L'affaire avait éclaté le 26 janvier 2015, à proximité de la cité Picon-Busserine dans les quartiers nord de Marseille, lorsque des malfaiteurs, jamais identifiés, s'en étaient pris à l'un des chantiers de la décennie à Marseille, la construction de la rocade autoroutière L2, qui traverse notamment les quartiers nord.

Trois engins de chantier, dont une foreuse sophistiquée de la société Bouygues Travaux Publics, une machine quasi unique en Europe, avaient brûlé pour un préjudice de plus de 2 millions d'euros. Troublante coïncidence, trois jours plus tard, le responsable du chantier recevait un devis de TGI pour assurer la sécurité des lieux.
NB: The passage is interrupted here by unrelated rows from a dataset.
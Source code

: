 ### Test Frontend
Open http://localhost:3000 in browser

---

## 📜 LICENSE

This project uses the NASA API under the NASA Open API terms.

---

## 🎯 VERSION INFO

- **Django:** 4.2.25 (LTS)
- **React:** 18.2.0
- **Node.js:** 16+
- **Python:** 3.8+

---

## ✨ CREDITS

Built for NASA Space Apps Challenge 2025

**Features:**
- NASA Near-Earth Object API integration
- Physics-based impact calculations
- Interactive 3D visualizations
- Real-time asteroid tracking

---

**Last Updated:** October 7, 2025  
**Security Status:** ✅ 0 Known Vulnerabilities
Selon témoignages et écoutes, les racketteurs présumés n'hésitaient pas à négocier en exhibant une arme ou exigeaient de voir "direct les grands patrons" d'un chantier pour négocier, à coup de SMS comminatoires, les contrats de sécurité... Ils géraient des sociétés dans la plus complète illégalité, sans jamais reverser un euro aux impôts et sans agrément.

Hadj Abdelkrim Bensaci est décrit par les enquêteurs comme "l'homme de main chargé de relever, au besoin par la force, les règlements de la société TGI". "Que des paroles!" assure-t-il jeudi depuis le box des prévenus. Polo blanc, cheveux plaqués en arrière, l'ancien judoka, malade du coeur, préfère se présenter comme un "+rapporteur+ d'affaires" de la société TGI.
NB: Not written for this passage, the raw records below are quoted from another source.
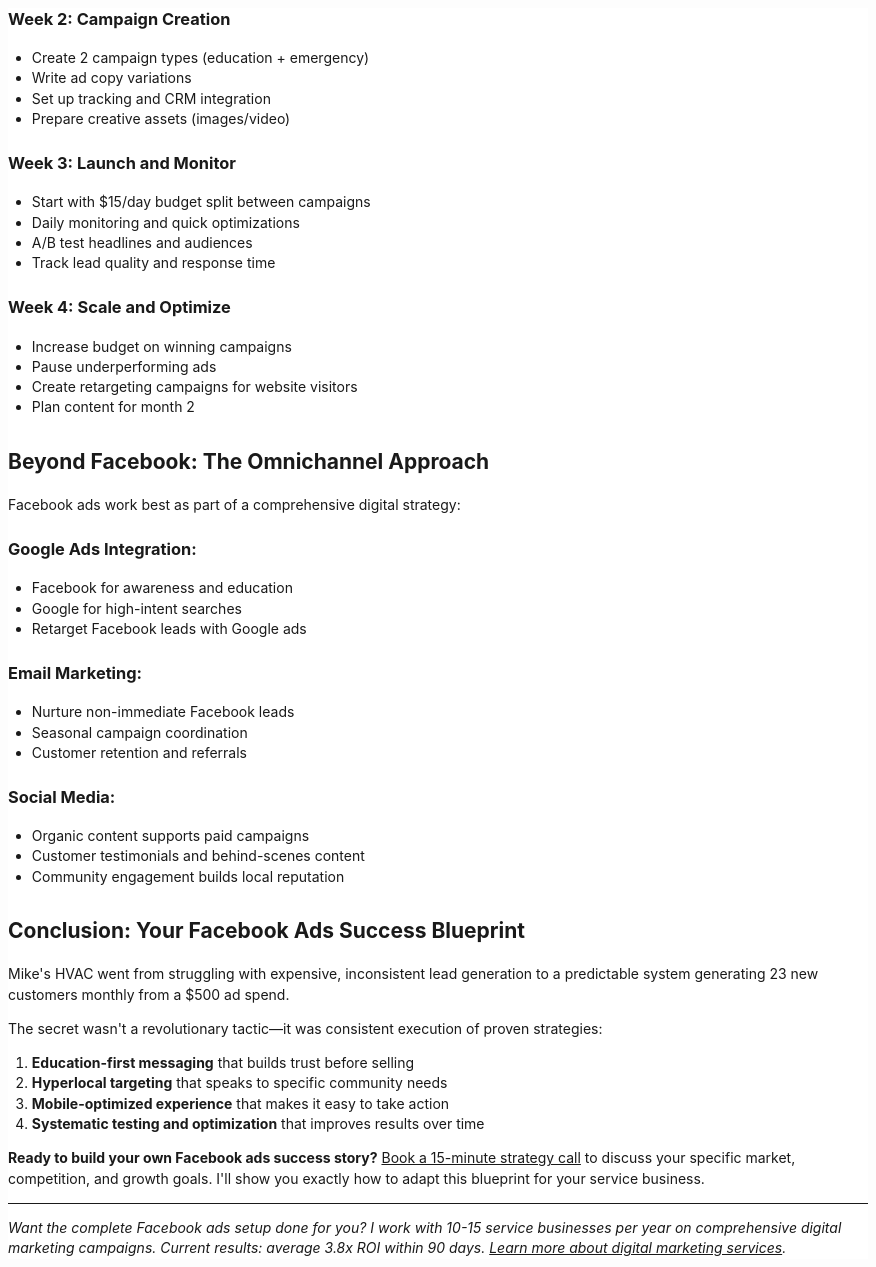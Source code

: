 ### Week 2: Campaign Creation
- Create 2 campaign types (education + emergency)
- Write ad copy variations
- Set up tracking and CRM integration
- Prepare creative assets (images/video)

### Week 3: Launch and Monitor
- Start with $15/day budget split between campaigns
- Daily monitoring and quick optimizations
- A/B test headlines and audiences
- Track lead quality and response time

### Week 4: Scale and Optimize
- Increase budget on winning campaigns
- Pause underperforming ads
- Create retargeting campaigns for website visitors
- Plan content for month 2

## Beyond Facebook: The Omnichannel Approach

Facebook ads work best as part of a comprehensive digital strategy:

### Google Ads Integration:
- Facebook for awareness and education
- Google for high-intent searches
- Retarget Facebook leads with Google ads

### Email Marketing:
- Nurture non-immediate Facebook leads
- Seasonal campaign coordination
- Customer retention and referrals

### Social Media:
- Organic content supports paid campaigns
- Customer testimonials and behind-scenes content
- Community engagement builds local reputation

## Conclusion: Your Facebook Ads Success Blueprint

Mike's HVAC went from struggling with expensive, inconsistent lead generation to a predictable system generating 23 new customers monthly from a $500 ad spend.

The secret wasn't a revolutionary tactic—it was consistent execution of proven strategies:
1. **Education-first messaging** that builds trust before selling
2. **Hyperlocal targeting** that speaks to specific community needs
3. **Mobile-optimized experience** that makes it easy to take action
4. **Systematic testing and optimization** that improves results over time

**Ready to build your own Facebook ads success story?** [Book a 15-minute strategy call](/contact) to discuss your specific market, competition, and growth goals. I'll show you exactly how to adapt this blueprint for your service business.

---

*Want the complete Facebook ads setup done for you? I work with 10-15 service businesses per year on comprehensive digital marketing campaigns. Current results: average 3.8x ROI within 90 days. [Learn more about digital marketing services](/services/digital-marketing).*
Les écoutes téléphoniques sont pourtant éloquentes: à Rafik Zeroual, le gérant de droit de TGI qui lui demande de récupérer une dette de 12.000 euros auprès d'un promoteur immobilier, il dit: "Nous, à Marseille, pour 50 euros, on tire, on plante, on fout le bordel. Pour nous 12.000 euros, c'est des milliards."

- Un monde avec ses propres règles -

"Rafik l'envoyait souvent pour mettre la pression aux responsables de chantiers, il se sert de mon mari", dit également l'ex-femme de M. Bensaci aux policiers, tout comme une autre témoin. Le promoteur, lui, raconte aux policiers avoir dû promettre la surveillance de deux autres chantiers pour calmer la colère de M. Bensaci.
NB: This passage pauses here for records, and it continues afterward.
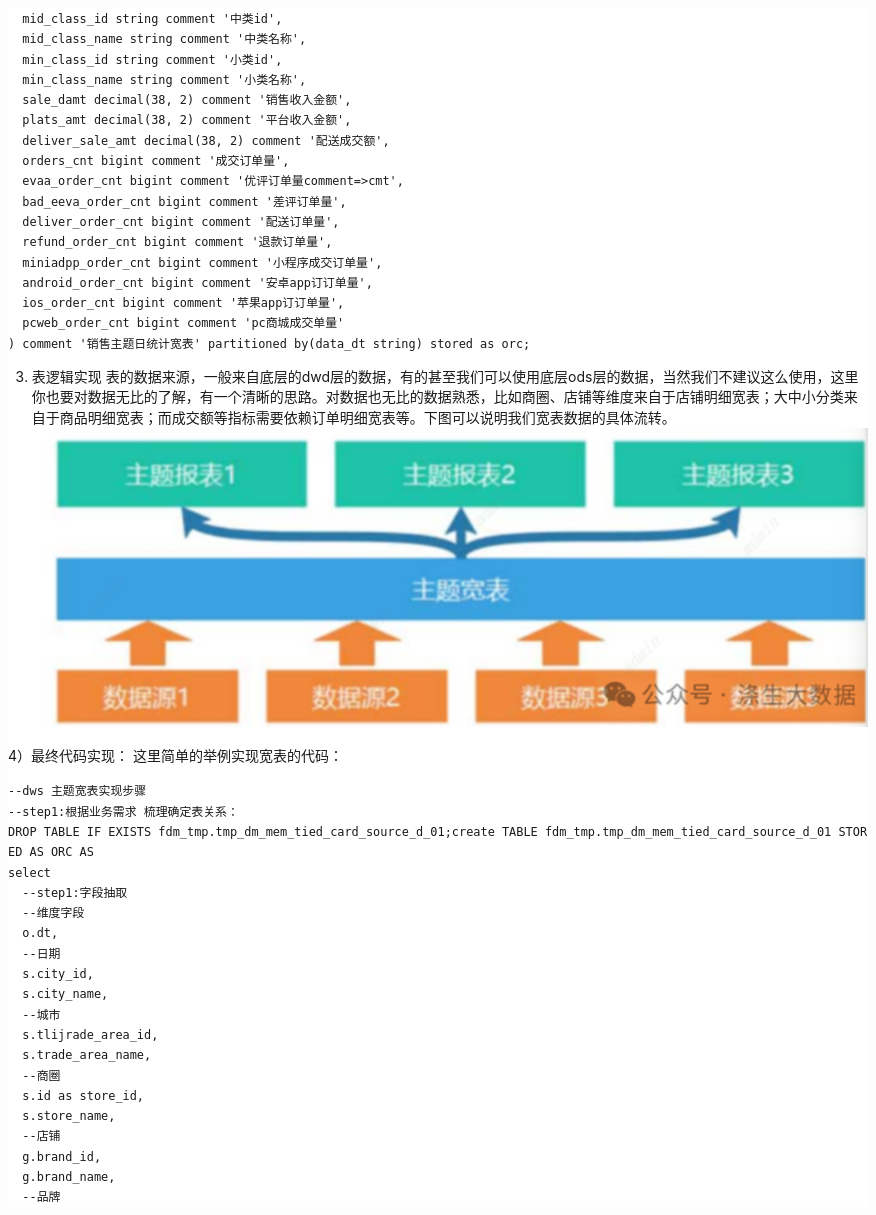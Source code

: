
 ```
  mid_class_id string comment '中类id',
  mid_class_name string comment '中类名称',
  min_class_id string comment '小类id',
  min_class_name string comment '小类名称',
  sale_damt decimal(38, 2) comment '销售收入金额',
  plats_amt decimal(38, 2) comment '平台收入金额',
  deliver_sale_amt decimal(38, 2) comment '配送成交额',
  orders_cnt bigint comment '成交订单量',
  evaa_order_cnt bigint comment '优评订单量comment=>cmt',
  bad_eeva_order_cnt bigint comment '差评订单量',
  deliver_order_cnt bigint comment '配送订单量',
  refund_order_cnt bigint comment '退款订单量',
  miniadpp_order_cnt bigint comment '小程序成交订单量',
  android_order_cnt bigint comment '安卓app订订单量',
  ios_order_cnt bigint comment '苹果app订订单量',
  pcweb_order_cnt bigint comment 'pc商城成交单量'
) comment '销售主题日统计宽表' partitioned by(data_dt string) stored as orc;
```

3) 表逻辑实现
表的数据来源，一般来自底层的dwd层的数据，有的甚至我们可以使用底层ods层的数据，当然我们不建议这么使用，这里你也要对数据无比的了解，有一个清晰的思路。对数据也无比的数据熟悉，比如商圈、店铺等维度来自于店铺明细宽表；大中小分类来自于商品明细宽表；而成交额等指标需要依赖订单明细宽表等。下图可以说明我们宽表数据的具体流转。
![img.png](img.png)

4）最终代码实现：
这里简单的举例实现宽表的代码：
```
--dws 主题宽表实现步骤
--step1:根据业务需求 梳理确定表关系：
DROP TABLE IF EXISTS fdm_tmp.tmp_dm_mem_tied_card_source_d_01;create TABLE fdm_tmp.tmp_dm_mem_tied_card_source_d_01 STORED AS ORC AS
select
  --step1:字段抽取
  --维度字段
  o.dt,
  --日期
  s.city_id,
  s.city_name,
  --城市
  s.tlijrade_area_id,
  s.trade_area_name,
  --商圈
  s.id as store_id,
  s.store_name,
  --店铺
  g.brand_id,
  g.brand_name,
  --品牌
```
La veille, l'autre "gros bras" de ce dossier, Halid Campaoré, ancien footballeur du club marseillais de Consolat, s'est également employé à polir son image: "Je ne cherche pas à influencer, mais je cherche à être convainquant" avec mes interlocuteurs, dit-il depuis le box, d'une voix douce agrémentée d'un léger cheveu sur la langue, contrastant avec un physique massif. Une force de conviction qui lui a permis de racketter et menacer les entrepreneurs qui voulaient travailler dans les quartiers nord, n'hésitant pas à bloquer des chantiers avec ses agents de sécurité pour obtenir gain de cause, selon l'accusation.

Pivot "incontournable" du business de la sécurité dans les quartiers nord selon les enquêteurs, ce chauffeur de bus marseillais de 39 ans joue dans un monde qui a "ses propres règles", souligne la présidente à l'audience.

A la barre, les prévenus ont regretté qu'aucune partie civile ne soit venue témoigner. Le seul témoin annoncé, un cadre d'une société victime de racket, s'est désisté jeudi: "Le contexte du procès, la pression des médias et la confrontation à des personnes auxquelles sont reprochés des faits délictueux, m'exposent bien au-delà (de mes) fonctions" professionnelles, a-t-il expliqué par écrit au tribunal.

Les réquisitions sont attendues vendredi.